* **Your instructions**
Every line below that carries the word "based" needs to be copied.

#### Material for the task

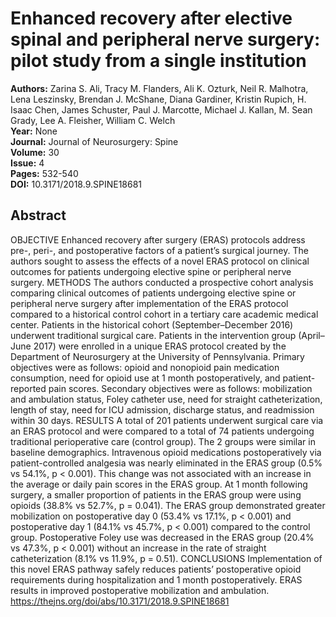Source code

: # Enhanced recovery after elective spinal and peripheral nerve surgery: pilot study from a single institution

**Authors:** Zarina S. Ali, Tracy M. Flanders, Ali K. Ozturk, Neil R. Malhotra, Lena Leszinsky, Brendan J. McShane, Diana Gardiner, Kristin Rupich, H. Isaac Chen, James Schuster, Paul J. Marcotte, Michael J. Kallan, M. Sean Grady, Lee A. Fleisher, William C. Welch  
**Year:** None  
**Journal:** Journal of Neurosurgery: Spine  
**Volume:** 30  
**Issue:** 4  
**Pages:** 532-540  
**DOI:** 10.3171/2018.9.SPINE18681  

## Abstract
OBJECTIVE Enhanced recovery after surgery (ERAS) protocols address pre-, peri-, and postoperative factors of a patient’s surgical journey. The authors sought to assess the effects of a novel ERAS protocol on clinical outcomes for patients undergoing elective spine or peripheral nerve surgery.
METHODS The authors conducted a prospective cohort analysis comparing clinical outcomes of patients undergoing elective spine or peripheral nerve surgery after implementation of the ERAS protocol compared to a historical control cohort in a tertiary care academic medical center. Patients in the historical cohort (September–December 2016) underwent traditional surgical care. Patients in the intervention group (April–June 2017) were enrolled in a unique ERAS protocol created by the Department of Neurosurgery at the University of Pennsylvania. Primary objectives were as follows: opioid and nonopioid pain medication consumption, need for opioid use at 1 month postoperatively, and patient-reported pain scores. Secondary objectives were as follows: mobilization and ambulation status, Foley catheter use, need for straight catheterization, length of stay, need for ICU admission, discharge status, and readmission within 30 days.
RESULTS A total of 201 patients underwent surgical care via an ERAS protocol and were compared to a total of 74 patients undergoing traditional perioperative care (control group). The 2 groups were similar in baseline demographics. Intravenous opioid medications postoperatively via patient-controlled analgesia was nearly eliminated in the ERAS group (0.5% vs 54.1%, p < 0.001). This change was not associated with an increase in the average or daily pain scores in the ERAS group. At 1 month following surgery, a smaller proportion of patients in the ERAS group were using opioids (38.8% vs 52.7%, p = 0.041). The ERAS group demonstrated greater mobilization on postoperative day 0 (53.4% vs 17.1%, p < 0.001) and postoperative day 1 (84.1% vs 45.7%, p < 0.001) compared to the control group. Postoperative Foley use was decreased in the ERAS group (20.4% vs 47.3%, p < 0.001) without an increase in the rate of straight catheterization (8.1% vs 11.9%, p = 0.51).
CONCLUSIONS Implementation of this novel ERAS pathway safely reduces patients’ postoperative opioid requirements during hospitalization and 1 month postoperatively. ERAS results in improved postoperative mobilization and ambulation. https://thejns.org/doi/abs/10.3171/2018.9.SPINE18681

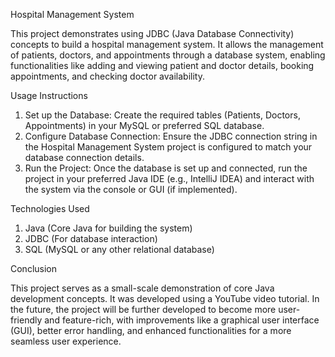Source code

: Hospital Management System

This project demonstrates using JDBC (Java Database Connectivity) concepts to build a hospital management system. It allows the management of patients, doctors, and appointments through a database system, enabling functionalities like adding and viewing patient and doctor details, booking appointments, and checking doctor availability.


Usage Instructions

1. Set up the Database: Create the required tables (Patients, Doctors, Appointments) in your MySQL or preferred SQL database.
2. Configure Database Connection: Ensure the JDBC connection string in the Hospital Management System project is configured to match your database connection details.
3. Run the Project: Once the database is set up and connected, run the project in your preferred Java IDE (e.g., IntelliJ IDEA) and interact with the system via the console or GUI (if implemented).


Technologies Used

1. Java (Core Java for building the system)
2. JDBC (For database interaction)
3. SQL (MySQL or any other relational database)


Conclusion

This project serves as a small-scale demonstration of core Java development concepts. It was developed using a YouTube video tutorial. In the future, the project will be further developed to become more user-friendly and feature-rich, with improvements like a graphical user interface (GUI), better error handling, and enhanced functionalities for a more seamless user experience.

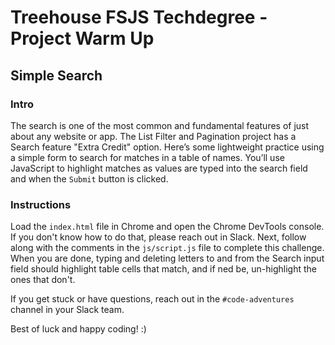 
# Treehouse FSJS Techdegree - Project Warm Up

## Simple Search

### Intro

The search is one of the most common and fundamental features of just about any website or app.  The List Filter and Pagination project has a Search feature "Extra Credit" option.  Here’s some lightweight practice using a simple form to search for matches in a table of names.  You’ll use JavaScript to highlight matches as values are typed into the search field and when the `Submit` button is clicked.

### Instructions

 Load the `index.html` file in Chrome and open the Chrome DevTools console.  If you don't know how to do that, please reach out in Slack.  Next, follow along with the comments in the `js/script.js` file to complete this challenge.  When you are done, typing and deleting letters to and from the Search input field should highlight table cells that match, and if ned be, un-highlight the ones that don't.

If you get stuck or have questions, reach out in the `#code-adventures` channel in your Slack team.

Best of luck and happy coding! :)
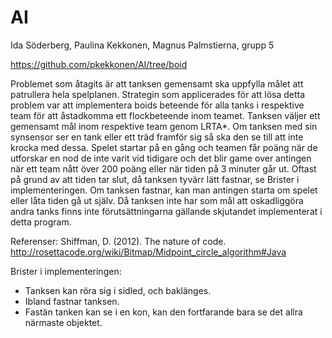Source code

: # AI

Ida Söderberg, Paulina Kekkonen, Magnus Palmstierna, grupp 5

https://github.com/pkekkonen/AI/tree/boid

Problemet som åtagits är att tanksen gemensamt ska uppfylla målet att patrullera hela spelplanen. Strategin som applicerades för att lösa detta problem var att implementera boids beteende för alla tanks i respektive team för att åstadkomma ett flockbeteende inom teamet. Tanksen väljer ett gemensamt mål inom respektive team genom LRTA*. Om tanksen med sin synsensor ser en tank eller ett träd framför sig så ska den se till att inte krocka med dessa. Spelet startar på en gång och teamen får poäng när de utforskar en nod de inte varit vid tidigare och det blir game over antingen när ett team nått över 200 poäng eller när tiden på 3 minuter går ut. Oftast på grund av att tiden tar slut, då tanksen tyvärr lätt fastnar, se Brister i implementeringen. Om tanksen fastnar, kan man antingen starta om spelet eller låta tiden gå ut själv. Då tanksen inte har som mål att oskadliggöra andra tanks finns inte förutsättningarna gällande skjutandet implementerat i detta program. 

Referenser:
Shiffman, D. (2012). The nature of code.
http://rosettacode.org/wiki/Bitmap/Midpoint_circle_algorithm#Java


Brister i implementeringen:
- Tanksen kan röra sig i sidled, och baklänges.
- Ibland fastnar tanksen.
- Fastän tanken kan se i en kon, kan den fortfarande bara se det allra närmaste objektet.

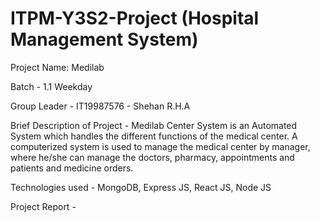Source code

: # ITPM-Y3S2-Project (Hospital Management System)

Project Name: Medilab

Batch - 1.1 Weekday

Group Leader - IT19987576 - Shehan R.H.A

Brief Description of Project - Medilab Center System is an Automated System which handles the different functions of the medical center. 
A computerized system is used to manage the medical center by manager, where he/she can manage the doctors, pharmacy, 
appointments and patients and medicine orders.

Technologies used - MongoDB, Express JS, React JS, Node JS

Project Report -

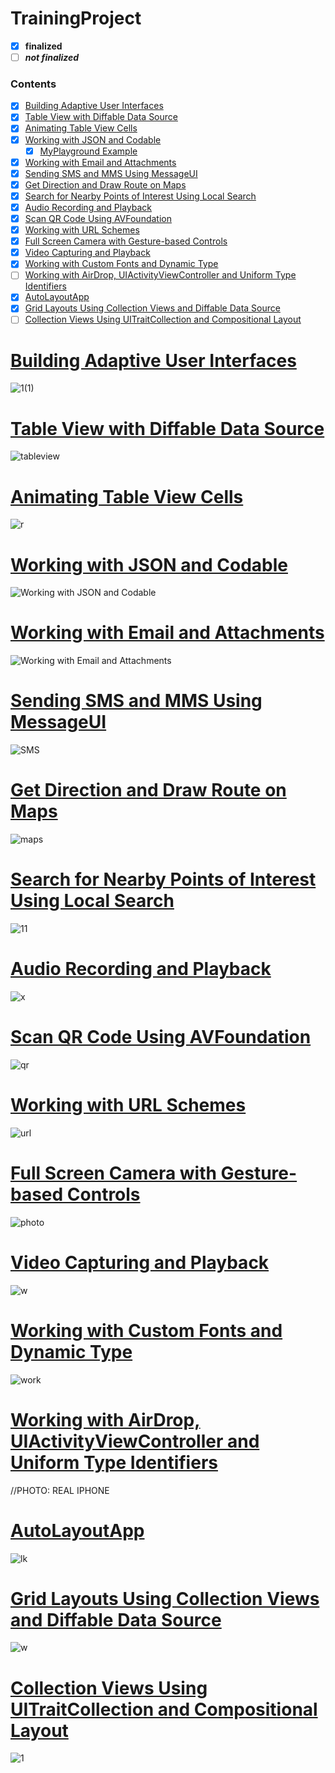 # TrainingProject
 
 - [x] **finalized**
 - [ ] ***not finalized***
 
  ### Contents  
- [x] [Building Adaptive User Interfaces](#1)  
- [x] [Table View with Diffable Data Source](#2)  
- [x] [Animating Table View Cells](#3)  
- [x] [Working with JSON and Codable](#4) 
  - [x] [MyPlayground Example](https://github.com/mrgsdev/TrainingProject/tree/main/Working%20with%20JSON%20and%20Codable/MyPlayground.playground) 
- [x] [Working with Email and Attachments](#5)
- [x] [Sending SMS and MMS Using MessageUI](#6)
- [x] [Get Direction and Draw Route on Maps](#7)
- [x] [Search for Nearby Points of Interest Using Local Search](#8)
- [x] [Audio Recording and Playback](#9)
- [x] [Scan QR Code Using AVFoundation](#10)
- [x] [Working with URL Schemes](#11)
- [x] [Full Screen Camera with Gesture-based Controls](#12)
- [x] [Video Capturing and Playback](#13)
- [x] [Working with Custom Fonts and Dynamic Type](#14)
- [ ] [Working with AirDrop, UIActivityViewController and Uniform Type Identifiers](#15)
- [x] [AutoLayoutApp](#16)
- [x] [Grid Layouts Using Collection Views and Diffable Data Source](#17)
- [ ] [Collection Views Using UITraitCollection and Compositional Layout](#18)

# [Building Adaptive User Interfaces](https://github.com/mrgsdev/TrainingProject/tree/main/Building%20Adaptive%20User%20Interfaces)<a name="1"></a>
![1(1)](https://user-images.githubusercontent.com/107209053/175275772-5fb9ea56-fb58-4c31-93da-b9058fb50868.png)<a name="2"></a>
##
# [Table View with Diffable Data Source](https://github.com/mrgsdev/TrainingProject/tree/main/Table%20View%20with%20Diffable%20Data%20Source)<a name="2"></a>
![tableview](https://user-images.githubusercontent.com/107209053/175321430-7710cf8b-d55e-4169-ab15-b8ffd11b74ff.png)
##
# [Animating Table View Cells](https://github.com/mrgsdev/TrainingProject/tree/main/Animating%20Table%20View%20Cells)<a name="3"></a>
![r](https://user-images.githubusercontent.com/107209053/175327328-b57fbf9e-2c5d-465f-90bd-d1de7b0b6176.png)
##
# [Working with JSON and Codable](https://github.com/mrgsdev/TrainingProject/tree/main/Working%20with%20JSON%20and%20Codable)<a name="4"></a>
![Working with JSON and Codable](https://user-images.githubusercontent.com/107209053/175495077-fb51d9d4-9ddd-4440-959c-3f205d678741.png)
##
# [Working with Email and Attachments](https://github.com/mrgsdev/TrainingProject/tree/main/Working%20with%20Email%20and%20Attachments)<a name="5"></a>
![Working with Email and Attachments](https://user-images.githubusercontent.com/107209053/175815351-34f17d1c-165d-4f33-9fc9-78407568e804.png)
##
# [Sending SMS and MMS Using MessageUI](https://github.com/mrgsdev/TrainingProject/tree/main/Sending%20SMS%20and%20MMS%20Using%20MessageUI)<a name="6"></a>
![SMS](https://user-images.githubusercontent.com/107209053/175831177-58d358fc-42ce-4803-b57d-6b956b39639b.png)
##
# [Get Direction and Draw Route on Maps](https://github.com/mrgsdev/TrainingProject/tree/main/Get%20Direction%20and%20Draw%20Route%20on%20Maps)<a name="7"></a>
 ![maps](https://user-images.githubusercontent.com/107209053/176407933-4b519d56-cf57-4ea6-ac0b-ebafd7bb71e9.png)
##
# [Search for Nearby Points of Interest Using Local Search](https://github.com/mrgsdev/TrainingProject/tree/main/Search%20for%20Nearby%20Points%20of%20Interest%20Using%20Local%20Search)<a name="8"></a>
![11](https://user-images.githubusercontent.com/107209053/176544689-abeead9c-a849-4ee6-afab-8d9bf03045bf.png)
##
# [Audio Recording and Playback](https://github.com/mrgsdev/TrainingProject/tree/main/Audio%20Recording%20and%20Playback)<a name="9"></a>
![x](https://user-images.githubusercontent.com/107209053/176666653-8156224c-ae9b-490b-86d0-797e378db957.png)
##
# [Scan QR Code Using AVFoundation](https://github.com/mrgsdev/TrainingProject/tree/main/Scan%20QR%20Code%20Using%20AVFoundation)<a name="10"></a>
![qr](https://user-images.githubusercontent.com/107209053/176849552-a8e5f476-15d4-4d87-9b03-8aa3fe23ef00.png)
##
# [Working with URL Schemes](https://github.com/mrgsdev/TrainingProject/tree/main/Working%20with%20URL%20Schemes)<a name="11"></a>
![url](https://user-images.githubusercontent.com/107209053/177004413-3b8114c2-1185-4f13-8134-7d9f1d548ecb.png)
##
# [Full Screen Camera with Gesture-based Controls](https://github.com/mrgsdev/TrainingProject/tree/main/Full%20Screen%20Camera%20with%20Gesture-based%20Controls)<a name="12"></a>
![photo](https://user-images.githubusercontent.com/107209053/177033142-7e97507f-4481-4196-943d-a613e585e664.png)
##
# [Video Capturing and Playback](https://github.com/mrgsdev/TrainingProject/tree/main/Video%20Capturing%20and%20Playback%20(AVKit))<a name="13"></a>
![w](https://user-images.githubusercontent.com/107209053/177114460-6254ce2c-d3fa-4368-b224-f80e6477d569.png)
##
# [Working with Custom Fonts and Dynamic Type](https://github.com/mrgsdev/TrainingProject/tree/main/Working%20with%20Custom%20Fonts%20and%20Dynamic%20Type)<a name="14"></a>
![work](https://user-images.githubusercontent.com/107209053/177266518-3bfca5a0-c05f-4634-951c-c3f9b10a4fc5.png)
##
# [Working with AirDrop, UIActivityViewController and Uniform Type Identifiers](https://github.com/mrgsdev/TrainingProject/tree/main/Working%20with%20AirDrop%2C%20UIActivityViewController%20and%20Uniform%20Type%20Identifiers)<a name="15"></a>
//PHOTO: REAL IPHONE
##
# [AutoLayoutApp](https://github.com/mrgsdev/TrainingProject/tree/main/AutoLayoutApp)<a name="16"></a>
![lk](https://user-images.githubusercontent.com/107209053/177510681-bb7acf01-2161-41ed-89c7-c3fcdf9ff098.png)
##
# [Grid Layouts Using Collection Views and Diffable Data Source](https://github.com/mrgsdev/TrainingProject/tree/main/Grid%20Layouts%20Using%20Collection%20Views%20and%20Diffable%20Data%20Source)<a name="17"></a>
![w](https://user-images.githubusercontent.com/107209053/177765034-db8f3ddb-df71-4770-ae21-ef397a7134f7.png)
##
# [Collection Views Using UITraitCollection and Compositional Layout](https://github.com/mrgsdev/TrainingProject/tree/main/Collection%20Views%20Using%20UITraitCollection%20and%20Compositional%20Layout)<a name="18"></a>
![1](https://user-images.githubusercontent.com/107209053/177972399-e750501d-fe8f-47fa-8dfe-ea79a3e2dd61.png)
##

########

* **Task answer**
- [x] [Full Screen Camera with Gesture-based Controls](#12)
# [Full Screen Camera with Gesture-based Controls](https://github.com/mrgsdev/TrainingProject/tree/main/Full%20Screen%20Camera%20with%20Gesture-based%20Controls)<a name="12"></a>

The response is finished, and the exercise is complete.